> **PROBLEM STATEMENT**
Below are records; please give the number of their lines that contain the string "сегментов", and only that number.

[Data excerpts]
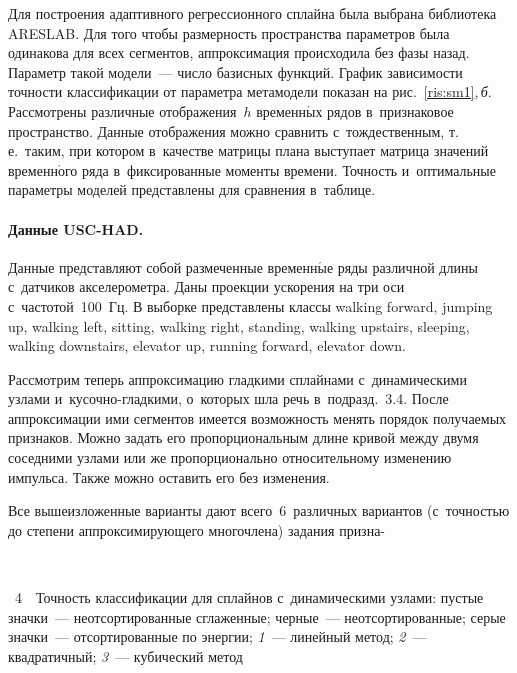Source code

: \begin{multicols}{2}
Для построения адаптивного регрессионного сплайна была выбрана библиотека ARESLAB. 
Для того чтобы размерность пространства параметров была одинакова для всех 
сегментов, аппроксимация происходила без фазы назад. Параметр такой модели~--- 
число базисных функций. График зависимости точности классификации от параметра 
метамодели показан на рис.~\ref{ris:sm1},\,\textit{б}. Рассмотрены различные 
отображения~$h$ временн$\acute{\mbox{ы}}$х рядов в~признаковое пространство. 
Данные отображения можно сравнить с~тождественным, т.\,е.\ 
таким, при котором в~качестве матрицы плана выступает матрица значений временн$\acute{\mbox{о}}$го 
ряда в~фиксированные моменты времени. Точность и~оптимальные параметры моделей 
представлены для сравнения в~таблице. %



\vspace*{-9pt}

\paragraph*{Данные USC-HAD.} Данные представляют собой размеченные временн$\acute{\mbox{ы}}$е 
ряды различной длины с~датчиков акселерометра. Даны проекции ускорения на три 
оси с~частотой~100~Гц.
В выборке представлены классы walking forward, jumping up, 
walking left, sitting, walking right, standing, walking upstairs, 
sleeping, walking downstairs, elevator up, running forward, elevator down.


Рассмотрим теперь аппроксимацию гладкими сплайнами с~динамическими узлами  
и~ку\-соч\-но-глад\-ки\-ми, о~которых шла речь в~подразд.~3.4.
После аппроксимации ими сегментов имеется возможность менять порядок получаемых 
признаков.
Можно задать его пропорциональным длине кривой между двумя соседними 
узлами или же пропорционально относительному изменению импульса. 
Также можно оставить его без изменения.

Все вышеизложенные варианты дают всего~6~различных вариантов 
(с~точ\-ностью до степени аппроксимирующего многочлена) задания призна-\linebreak\vspace*{-12pt}

{ \begin{center}  %
 \vspace*{-4pt}
   \mbox{%
 \epsfxsize=78.952mm 
 }


\end{center}


\noindent
{{\figurename~4}\ \ \small{Точность классификации для сплайнов с~динамическими узлами: пустые
    значки~--- неотсортированные сглаженные;
    черные~--- неотсортированные;
    серые значки~---  отсортированные по энергии; \textit{1}~---  линейный метод;
    \textit{2}~--- квадратичный; \textit{3}~--- кубический метод}}
}


\end{multicols}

> **EXERCISE ANSWER**
2